*** Dataset excerpts ***
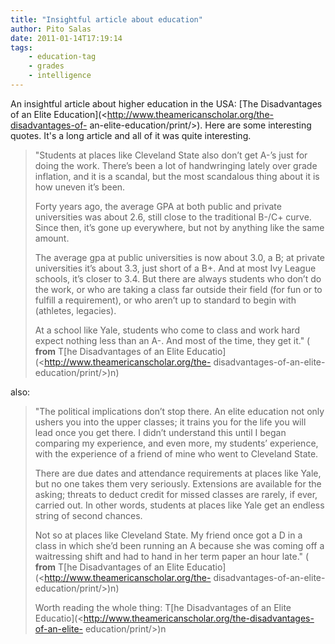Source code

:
 ```yaml
---
title: "Insightful article about education"
author: Pito Salas
date: 2011-01-14T17:19:14
tags:
    - education-tag
    - grades
    - intelligence
---
```




An insightful article about higher education in the USA: [The Disadvantages of
an Elite Education](<http://www.theamericanscholar.org/the-disadvantages-of-
an-elite-education/print/>). Here are some interesting quotes. It's a long
article and all of it was quite interesting.

> "Students at places like Cleveland State also don’t get A-’s just for doing
> the work. There’s been a lot of handwringing lately over grade inflation,
> and it is a scandal, but the most scandalous thing about it is how uneven
> it’s been.
>
> Forty years ago, the average GPA at both public and private universities was
> about 2.6, still close to the traditional B-/C+ curve. Since then, it’s gone
> up everywhere, but not by anything like the same amount.
>
> The average gpa at public universities is now about 3.0, a B; at private
> universities it’s about 3.3, just short of a B+. And at most Ivy League
> schools, it’s closer to 3.4. But there are always students who don’t do the
> work, or who are taking a class far outside their field (for fun or to
> fulfill a requirement), or who aren’t up to standard to begin with
> (athletes, legacies).
>
> At a school like Yale, students who come to class and work hard expect
> nothing less than an A-. And most of the time, they get it." ( **from** T[he
> Disadvantages of an Elite Educatio](<http://www.theamericanscholar.org/the-
> disadvantages-of-an-elite-education/print/>)n)

also:

> "The political implications don’t stop there. An elite education not only
> ushers you into the upper classes; it trains you for the life you will lead
> once you get there. I didn’t understand this until I began comparing my
> experience, and even more, my students’ experience, with the experience of a
> friend of mine who went to Cleveland State.
>
> There are due dates and attendance requirements at places like Yale, but no
> one takes them very seriously. Extensions are available for the asking;
> threats to deduct credit for missed classes are rarely, if ever, carried
> out. In other words, students at places like Yale get an endless string of
> second chances.
>
> Not so at places like Cleveland State. My friend once got a D in a class in
> which she’d been running an A because she was coming off a waitressing shift
> and had to hand in her term paper an hour late." ( **from** T[he
> Disadvantages of an Elite Educatio](<http://www.theamericanscholar.org/the-
> disadvantages-of-an-elite-education/print/>)n)
>
> Worth reading the whole thing: T[he Disadvantages of an Elite
> Educatio](<http://www.theamericanscholar.org/the-disadvantages-of-an-elite-
> education/print/>)n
*** End of Dataset excerpts ***
§ Work to be completed:
The output should be exactly the lines from the one containing "endless string of" to the final line of the listing above, inclusive.

§ Your response:
> out. In other words, students at places like Yale get an endless string of
> second chances.
>
> Not so at places like Cleveland State. My friend once got a D in a class in
> which she’d been running an A because she was coming off a waitressing shift
> and had to hand in her term paper an hour late." ( **from** T[he
> Disadvantages of an Elite Educatio](<http://www.theamericanscholar.org/the-
> disadvantages-of-an-elite-education/print/>)n)
>
> Worth reading the whole thing: T[he Disadvantages of an Elite
> Educatio](<http://www.theamericanscholar.org/the-disadvantages-of-an-elite-
> education/print/>)n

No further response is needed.